Category Archives: indie spotlight

Indie Press Spotlight Holiday Edition

Here are ten of the many beautiful, thoughtful, and intriguing indie press books that I have loved and not mentioned (I don’t think) here yet this year. They’d all make spectacular gifts for the season. Please do check them out, my other indie spotlight posts, and the many other wonderful books coming from the vibrant independent publishers world.

Do seek out Nnedi Okorafor and Mehrdokht Amini’s rollicking Chicken in the Kitchen from Lantana.

From Toon Books there is Liniers’ delightful Good Night, Planet featuring a toy’s nighttime adventures. 

Gecko Press gives us Chatharina Valckx and Nicolas Hubesch’s utterly charming chapter book/picture book hybrid: Bruno: Some of the More Interesting Days in My Life So Far.

Akiko Miyakoshi’s The Way Home in the Dark from Kids Can Press is a dreamy picture book featuring a bunny mother and child making their way home through a dark city to bed.

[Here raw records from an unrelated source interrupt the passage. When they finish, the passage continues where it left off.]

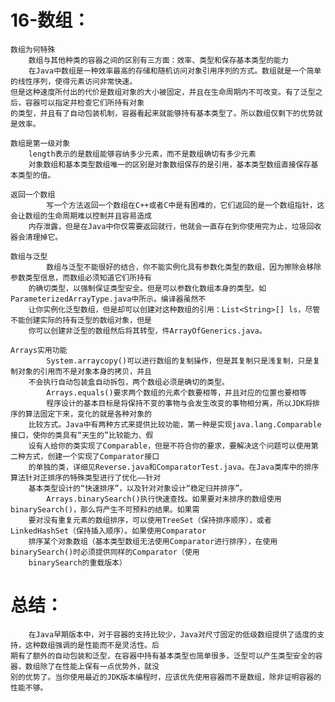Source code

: # 16-数组：
	数组为何特殊
		数组与其他种类的容器之间的区别有三方面：效率、类型和保存基本类型的能力
		在Java中数组是一种效率最高的存储和随机访问对象引用序列的方式。数组就是一个简单的线性序列，使得元素访问非常快速。
	但是这种速度所付出的代价是数组对象的大小被固定，并且在生命周期内不可改变。有了泛型之后，容器可以指定并检查它们所持有对象
	的类型，并且有了自动包装机制，容器看起来就能够持有基本类型了。所以数组仅剩下的优势就是效率。
	
	数组是第一级对象
		length表示的是数组能够容纳多少元素，而不是数组确切有多少元素
		对象数组和基本类型数组唯一的区别是对象数组保存的是引用，基本类型数组直接保存基本类型的值。
	
	返回一个数组
			写一个方法返回一个数组在C++或者C中是有困难的，它们返回的是一个数组指针，这会让数组的生命周期难以控制并且容易造成
		内存泄露，但是在Java中你仅需要返回就行，他就会一直存在到你使用完为止，垃圾回收器会清理掉它。
		
	数组与泛型
			数组与泛型不能很好的结合，你不能实例化具有参数化类型的数组，因为擦除会移除参数类型信息，而数组必须知道它们所持有
		的确切类型，以强制保证类型安全。但是可以参数化数组本身的类型。如ParameterizedArrayType.java中所示。编译器虽然不
		让你实例化泛型数组，但是却可以创建对这种数组的引用：List<String>[] ls，尽管不能创建实际的持有泛型的数组对象，但是
		你可以创建非泛型的数组然后将其转型，件ArrayOfGenerics.java。
	
	Arrays实用功能
			System.arraycopy()可以进行数组的复制操作，但是其复制只是浅复制，只是复制对象的引用而不是对象本身的拷贝，并且
		不会执行自动包装盒自动拆包，两个数组必须是确切的类型。
			Arrays.equals()要求两个数组的元素个数要相等，并且对应的位置也要相等
			程序设计的基本目标是将保持不变的事物与会发生改变的事物相分离，所以JDK将排序的算法固定下来，变化的就是各种对象的
		比较方式。Java中有两种方式来提供比较功能，第一种是实现java.lang.Comparable接口，使你的类具有“天生的”比较能力、假
		设有人给你的类实现了Comparable，但是不符合你的要求，要解决这个问题可以使用第二种方式，创建一个实现了Comparator接口
		的单独的类，详细见Reverse.java和ComparatorTest.java。在Java类库中的排序算法针对正排序的特殊类型进行了优化——针对
		基本类型设计的“快速排序”，以及针对对象设计“稳定归并排序”。
			Arrays.binarySearch()执行快速查找。如果要对未排序的数组使用binarySearch()，那么将产生不可预料的结果。如果需
		要对没有重复元素的数组排序，可以使用TreeSet（保持排序顺序），或者LinkedHashSet（保持插入顺序）。如果使用Comparator
		排序某个对象数组（基本类型数组无法使用Comparator进行排序），在使用binarySearch()时必须提供同样的Comparator（使用
		binarySearch的重载版本）
	
# 总结：
		在Java早期版本中，对于容器的支持比较少，Java对尺寸固定的低级数组提供了适度的支持，这种数组强调的是性能而不是灵活性。后
	期有了额外的自动包装和泛型，在容器中持有基本类型也简单很多，泛型可以产生类型安全的容器，数组除了在性能上保有一点优势外，就没
	别的优势了。当你使用最近的JDK版本编程时，应该优先使用容器而不是数组，除非证明容器的性能不够。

Chef Roy Choi and the Street Food Remix by Jacqueline Briggs Martin and June Jo Lee with art by Man One is a vivid celebration of food truck culture in L. A. and comes to us from Readers to Eaters.

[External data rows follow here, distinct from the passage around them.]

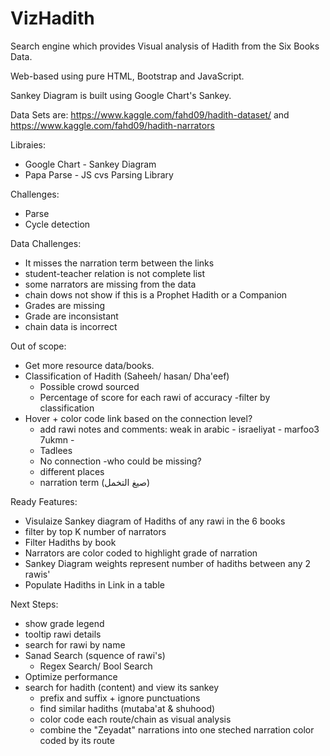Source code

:# VizHadith
Search engine which provides Visual analysis of Hadith from the Six Books Data.

Web-based using pure HTML, Bootstrap and JavaScript.

Sankey Diagram is built using Google Chart's Sankey.

Data Sets are:
https://www.kaggle.com/fahd09/hadith-dataset/
and
https://www.kaggle.com/fahd09/hadith-narrators

Libraies:
- Google Chart - Sankey Diagram
- Papa Parse - JS cvs Parsing Library

Challenges:
- Parse
- Cycle detection

Data Challenges:
- It misses the narration term between the links
- student-teacher relation is not complete list
- some narrators are missing from the data
- chain dows not show if this is a Prophet Hadith or a Companion
- Grades are missing
- Grade are inconsistant
- chain data is incorrect

Out of scope:
- Get more resource data/books.
- Classification of Hadith (Saheeh/ hasan/ Dha'eef)
  - Possible crowd sourced
  - Percentage of score for each rawi of accuracy
  -filter by classification
- Hover + color code link based on the connection level?
  - add rawi notes and comments: weak in arabic - israeliyat - marfoo3 7ukmn - 
  - Tadlees
  - No connection
    -who could be missing?
  - different places
  - narration term (صيغ التخمل)
  

Ready Features:
- Visulaize Sankey diagram of Hadiths of any rawi in the 6 books
- filter by top K number of narrators
- Filter Hadiths by book
- Narrators are color coded to highlight grade of narration
- Sankey Diagram weights represent number of hadiths between any 2 rawis'
- Populate Hadiths in Link in a table

Next Steps:
- show grade legend
- tooltip rawi details
- search for rawi by name
- Sanad Search (squence of rawi's)
  - Regex Search/ Bool Search
- Optimize performance
- search for hadith (content) and view its sankey
  - prefix and suffix + ignore punctuations
  - find similar hadiths (mutaba'at & shuhood)
  - color code each route/chain as visual analysis
  - combine the "Zeyadat" narrations into one steched narration color coded by its route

Inspired by Psalm 21, Nikki Grimes and Bryan Collier have collaborated for Eerdmans on a moving and gorgeous story of bullying and understanding, The Watcher.  

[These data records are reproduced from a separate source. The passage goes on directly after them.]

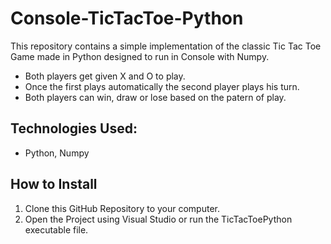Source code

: # Console-TicTacToe-Python
This repository contains a simple implementation of the classic Tic Tac Toe Game made in Python designed to run in Console with Numpy.
- Both players get given X and O to play.
- Once the first plays automatically the second player plays his turn.
- Both players can win, draw or lose based on the patern of play.

## Technologies Used:
- Python, Numpy
## How to Install
1. Clone this GitHub Repository to your computer.
2. Open the Project using Visual Studio or run the TicTacToePython executable file.

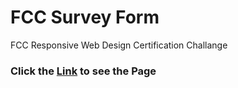 # FCC Survey Form
FCC Responsive Web Design Certification Challange

### Click the [Link](https://chanksela.github.io/fcc-survey-form/) to see the Page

Don’t miss Anushka Ravishankar and Chrstiane Pieper’s too funny HIC! from Tara Books.

From Elsewhere Editions there is Feather an elegant picture book by the distinguished creators, writer Cao Wenxuan and illustrator Roger Mello.

We are fortunate that Tilbury House has brought out the first North American edition of Brazilian Rogério Coelho’s wordless reverie, the surreal Boat of Dreams.  

 

The absorbing picture book biography, Nina: Jazz Legend and Civil-Rights Activist Nina Simone , written by Alice Brière-Haquet and illustrated by Bruno Liance, comes to us from Charlesbridge.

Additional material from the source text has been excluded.